● Your task
Report every line of the records beneath this task that holds the string "Duende".

(Data extracted from a collection)
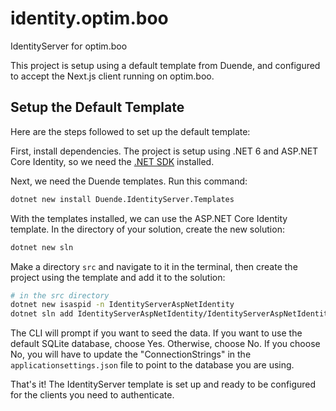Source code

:# identity.optim.boo

IdentityServer for optim.boo

This project is setup using a default template from Duende, and configured to accept the Next.js client running on optim.boo.

## Setup the Default Template

Here are the steps followed to set up the default template:

First, install dependencies. The project is setup using .NET 6 and ASP.NET Core Identity, so we need the [.NET SDK](https://dotnet.microsoft.com/en-us/) installed.

Next, we need the Duende templates. Run this command:

```bash
dotnet new install Duende.IdentityServer.Templates
```

With the templates installed, we can use the ASP.NET Core Identity template. In the directory of your solution, create the new solution:

```bash
dotnet new sln
```

Make a directory `src` and navigate to it in the terminal, then create the project using the template and add it to the solution:

```bash
# in the src directory
dotnet new isaspid -n IdentityServerAspNetIdentity
dotnet sln add IdentityServerAspNetIdentity/IdentityServerAspNetIdentity.csproj
```

The CLI will prompt if you want to seed the data. If you want to use the default SQLite database, choose Yes. Otherwise, choose No. If you choose No, you will have to update the "ConnectionStrings" in the `applicationsettings.json` file to point to the database you are using.

That's it! The IdentityServer template is set up and ready to be configured for the clients you need to authenticate.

● Written answer
This project is setup using a default template from Duende, and configured to accept the Next.js client running on optim.boo.
Next, we need the Duende templates. Run this command:
dotnet new install Duende.IdentityServer.Templates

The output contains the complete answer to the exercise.